» **Work task**
Please return all of the entries below exactly as they are written.

[Records from a data collection]
....

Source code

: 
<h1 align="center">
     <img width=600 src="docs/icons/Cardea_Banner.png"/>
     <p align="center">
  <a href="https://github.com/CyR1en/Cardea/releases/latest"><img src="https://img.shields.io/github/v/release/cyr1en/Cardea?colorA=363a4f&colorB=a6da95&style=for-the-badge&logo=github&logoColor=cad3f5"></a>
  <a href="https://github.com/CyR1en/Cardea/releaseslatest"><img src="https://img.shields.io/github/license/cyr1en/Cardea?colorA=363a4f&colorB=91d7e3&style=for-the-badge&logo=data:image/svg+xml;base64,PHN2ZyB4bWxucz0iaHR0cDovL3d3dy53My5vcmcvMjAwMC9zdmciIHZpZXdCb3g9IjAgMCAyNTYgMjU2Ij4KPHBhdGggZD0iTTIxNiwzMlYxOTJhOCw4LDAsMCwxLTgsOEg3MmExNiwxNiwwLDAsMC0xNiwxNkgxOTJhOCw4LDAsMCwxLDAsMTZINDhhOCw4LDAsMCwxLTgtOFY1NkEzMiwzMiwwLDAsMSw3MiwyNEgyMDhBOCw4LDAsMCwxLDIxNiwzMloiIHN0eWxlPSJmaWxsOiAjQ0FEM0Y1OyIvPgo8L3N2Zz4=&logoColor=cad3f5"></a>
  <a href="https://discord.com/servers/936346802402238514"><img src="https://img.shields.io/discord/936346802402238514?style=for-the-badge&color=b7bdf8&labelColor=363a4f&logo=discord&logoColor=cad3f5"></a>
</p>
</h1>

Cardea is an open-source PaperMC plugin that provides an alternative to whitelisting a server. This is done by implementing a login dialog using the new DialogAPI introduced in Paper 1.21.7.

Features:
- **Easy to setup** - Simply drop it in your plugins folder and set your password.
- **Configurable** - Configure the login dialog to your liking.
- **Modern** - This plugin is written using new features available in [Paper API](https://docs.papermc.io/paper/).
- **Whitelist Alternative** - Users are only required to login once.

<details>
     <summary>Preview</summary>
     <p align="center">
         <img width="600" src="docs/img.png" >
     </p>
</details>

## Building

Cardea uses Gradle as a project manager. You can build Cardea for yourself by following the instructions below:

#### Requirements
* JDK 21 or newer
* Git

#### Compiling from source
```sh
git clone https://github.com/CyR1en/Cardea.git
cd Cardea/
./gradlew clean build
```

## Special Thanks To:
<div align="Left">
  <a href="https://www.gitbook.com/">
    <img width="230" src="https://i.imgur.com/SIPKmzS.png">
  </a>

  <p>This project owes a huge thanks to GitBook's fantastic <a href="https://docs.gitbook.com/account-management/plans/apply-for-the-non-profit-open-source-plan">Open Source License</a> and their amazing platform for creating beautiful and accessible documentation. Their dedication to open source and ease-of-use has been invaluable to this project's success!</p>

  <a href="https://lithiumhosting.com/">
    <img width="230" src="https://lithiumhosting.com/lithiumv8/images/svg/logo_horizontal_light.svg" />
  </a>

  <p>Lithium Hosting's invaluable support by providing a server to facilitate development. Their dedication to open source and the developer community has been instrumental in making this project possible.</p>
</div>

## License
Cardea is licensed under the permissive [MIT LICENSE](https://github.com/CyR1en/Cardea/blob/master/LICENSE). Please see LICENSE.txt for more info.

....

» **Solved problem**
Source code

: 
<h1 align="center">
     <img width=600 src="docs/icons/Cardea_Banner.png"/>
     <p align="center">
  <a href="https://github.com/CyR1en/Cardea/releases/latest"><img src="https://img.shields.io/github/v/release/cyr1en/Cardea?colorA=363a4f&colorB=a6da95&style=for-the-badge&logo=github&logoColor=cad3f5"></a>
  <a href="https://github.com/CyR1en/Cardea/releaseslatest"><img src="https://img.shields.io/github/license/cyr1en/Cardea?colorA=363a4f&colorB=91d7e3&style=for-the-badge&logo=data:image/svg+xml;base64,PHN2ZyB4bWxucz0iaHR0cDovL3d3dy53My5vcmcvMjAwMC9zdmciIHZpZXdCb3g9IjAgMCAyNTYgMjU2Ij4KPHBhdGggZD0iTTIxNiwzMlYxOTJhOCw4LDAsMCwxLTgsOEg3MmExNiwxNiwwLDAsMC0xNiwxNkgxOTJhOCw4LDAsMCwxLDAsMTZINDhhOCw4LDAsMCwxLTgtOFY1NkEzMiwzMiwwLDAsMSw3MiwyNEgyMDhBOCw4LDAsMCwxLDIxNiwzMloiIHN0eWxlPSJmaWxsOiAjQ0FEM0Y1OyIvPgo8L3N2Zz4=&logoColor=cad3f5"></a>
  <a href="https://discord.com/servers/936346802402238514"><img src="https://img.shields.io/discord/936346802402238514?style=for-the-badge&color=b7bdf8&labelColor=363a4f&logo=discord&logoColor=cad3f5"></a>
</p>
</h1>

Cardea is an open-source PaperMC plugin that provides an alternative to whitelisting a server. This is done by implementing a login dialog using the new DialogAPI introduced in Paper 1.21.7.

Features:
- **Easy to setup** - Simply drop it in your plugins folder and set your password.
- **Configurable** - Configure the login dialog to your liking.
- **Modern** - This plugin is written using new features available in [Paper API](https://docs.papermc.io/paper/).
- **Whitelist Alternative** - Users are only required to login once.

<details>
     <summary>Preview</summary>
     <p align="center">
         <img width="600" src="docs/img.png" >
     </p>
</details>

## Building

Cardea uses Gradle as a project manager. You can build Cardea for yourself by following the instructions below:

#### Requirements
* JDK 21 or newer
* Git

#### Compiling from source
```sh
git clone https://github.com/CyR1en/Cardea.git
cd Cardea/
./gradlew clean build
```

## Special Thanks To:
<div align="Left">
  <a href="https://www.gitbook.com/">
    <img width="230" src="https://i.imgur.com/SIPKmzS.png">
  </a>

  <p>This project owes a huge thanks to GitBook's fantastic <a href="https://docs.gitbook.com/account-management/plans/apply-for-the-non-profit-open-source-plan">Open Source License</a> and their amazing platform for creating beautiful and accessible documentation. Their dedication to open source and ease-of-use has been invaluable to this project's success!</p>

  <a href="https://lithiumhosting.com/">
    <img width="230" src="https://lithiumhosting.com/lithiumv8/images/svg/logo_horizontal_light.svg" />
  </a>

  <p>Lithium Hosting's invaluable support by providing a server to facilitate development. Their dedication to open source and the developer community has been instrumental in making this project possible.</p>
</div>

## License
Cardea is licensed under the permissive [MIT LICENSE](https://github.com/CyR1en/Cardea/blob/master/LICENSE). Please see LICENSE.txt for more info.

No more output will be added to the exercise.